Ed invece, dopo aver avviato la prima attività di formazione, le imprese marchigiane lasciarono il posto ad altre ditte che dopo aver incassato due milioni e mezzo di contributi regionali, hanno chiuso i battenti senza neanche finire di pagare le spettanze dei 290 lavoratori, rimasti senza occupazione e senza ammortizzatori sociali. Insomma, la solita truffa consumata grazie alla copertura degli amministratori locali desiderosi di promettere posti di lavoro in campagna elettorale.

Naturalmente l’amministrazione di centrosinistra che nel 2006 aveva vinto le elezioni, dopo lo scandalo del polo calzaturiero ha assicurato netta discontinuità con le precedenti politiche occupazionali.

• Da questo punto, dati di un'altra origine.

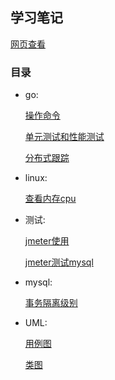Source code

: ## 学习笔记
[网页查看](https://xiaomeng79.github.io/learning_notes/)
### 目录

- go:

   [操作命令](./go/命令.md)
   
   [单元测试和性能测试](./go/测试.md)
   
   [分布式跟踪](./go/分布式跟踪.md)
   
   
- linux:

   [查看内存cpu](./linux/内存cpu.md)
   

- 测试:
 
   [jmeter使用](./测试/jmeter使用.md)
   
   [jmeter测试mysql](./测试/jmeter测试mysql.md)
   
   
- mysql:

   [事务隔离级别](./mysql/事务隔离级别.md)
   
- UML:

   [用例图](./UML/用例图.md)
   
   [类图](./UML/类图.md)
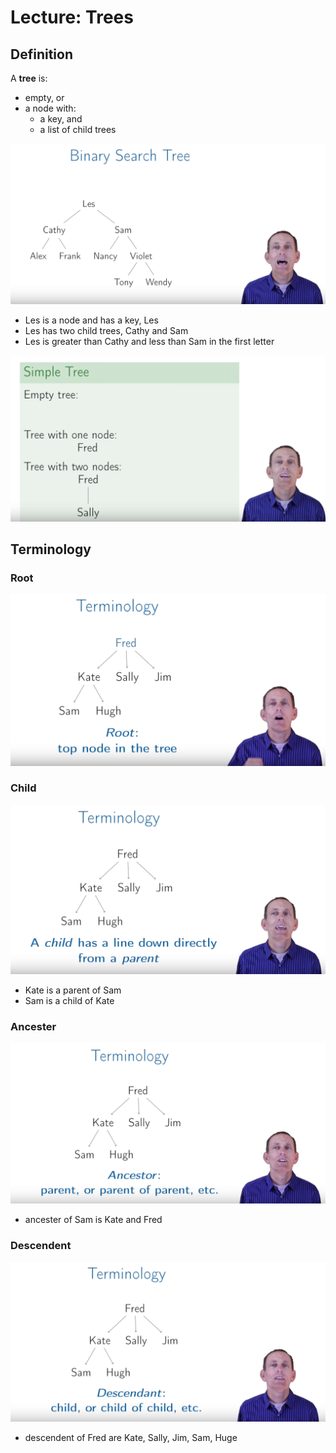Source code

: # Lecture: Trees
## Definition
A **tree** is:
   + empty, or
   + a node with:
      + a key, and
      + a list of child trees
      
![](pics/binarysearchtree.png)

   + Les is a node and has a key, Les
   + Les has two child trees, Cathy and Sam
   + Les is greater than Cathy and less than Sam in the first letter
   
   
![](pics/simpletree.png)
## Terminology
### Root
![](pics/rootoftree.png)

### Child
![](pics/ChildOfTree.png)

   + Kate is a parent of Sam
   + Sam is a child of Kate
### Ancester
![](pics/AncesterOfTree.png)
   
   + ancester of Sam is Kate and Fred
   
### Descendent
![](pics/DescendentOfTree.png)

   + descendent of Fred are Kate, Sally, Jim, Sam, Huge
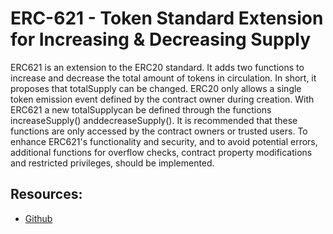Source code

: # ERC-621 - Token Standard Extension for Increasing & Decreasing Supply

ERC621 is an extension to the ERC20 standard. It adds two functions to increase and decrease the total amount of tokens in circulation. In short, it proposes that totalSupply can be changed. ERC20 only allows a single token emission event defined by the contract owner during creation. With ERC621 a new totalSupplycan be defined through the functions increaseSupply\(\) anddecreaseSupply\(\). It is recommended that these functions are only accessed by the contract owners or trusted users. To enhance ERC621's functionality and security, and to avoid potential errors, additional functions for overflow checks, contract property modifications and restricted privileges, should be implemented.

## Resources:

* [Github](https://github.com/ethereum/EIPs/pull/621)
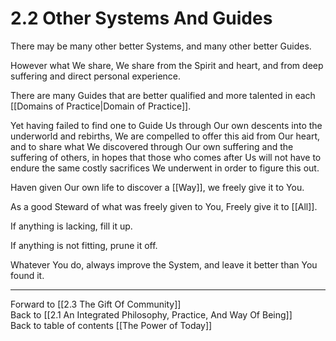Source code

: # 2.2 Other Systems And Guides

There may be many other better Systems, and many other better Guides. 

However what We share, We share from the Spirit and heart, and from deep suffering and direct personal experience. 

There are many Guides that are better qualified and more talented in each [[Domains of Practice|Domain of Practice]]. 

Yet having failed to find one to Guide Us through Our own descents into the underworld and rebirths, We are compelled to offer this aid from Our heart, and to share what We discovered through Our own suffering and the suffering of others, in hopes that those who comes after Us will not have to endure the same costly sacrifices We underwent in order to figure this out. 

Haven given Our own life to discover a [[Way]], we freely give it to You.  

As a good Steward of what was freely given to You, Freely give it to [[All]].  

If anything is lacking, fill it up.  

If anything is not fitting, prune it off.  

Whatever You do, always improve the System, and leave it better than You found it.  

___

Forward to [[2.3 The Gift Of Community]]  
Back to [[2.1 An Integrated Philosophy, Practice, And Way Of Being]]  
Back to table of contents [[The Power of Today]]  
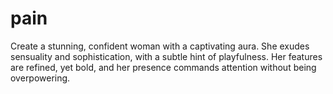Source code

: # pain
Create a stunning, confident woman with a captivating aura. She exudes sensuality and sophistication, with a subtle hint of playfulness. Her features are refined, yet bold, and her presence commands attention without being overpowering.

Ed in effetti, più che inventare altri progetti per l’insediamento di attività imprenditoriali assistite da corposi finanziamenti pubblici, la giunta comunale guidata dal sindaco Fausto Pepe, allora fedelissimo mastelliano, ha puntato decisamente a creare nuova occupazione incentivando le attività nel settore edile e gestendo i posti di lavoro nel Comune e nelle sue aziende partecipate. I risultati non sono meno disastrosi di quelli ottenuti dai predecessori che “hanno fatto le scarpe” ai 290 disoccupati.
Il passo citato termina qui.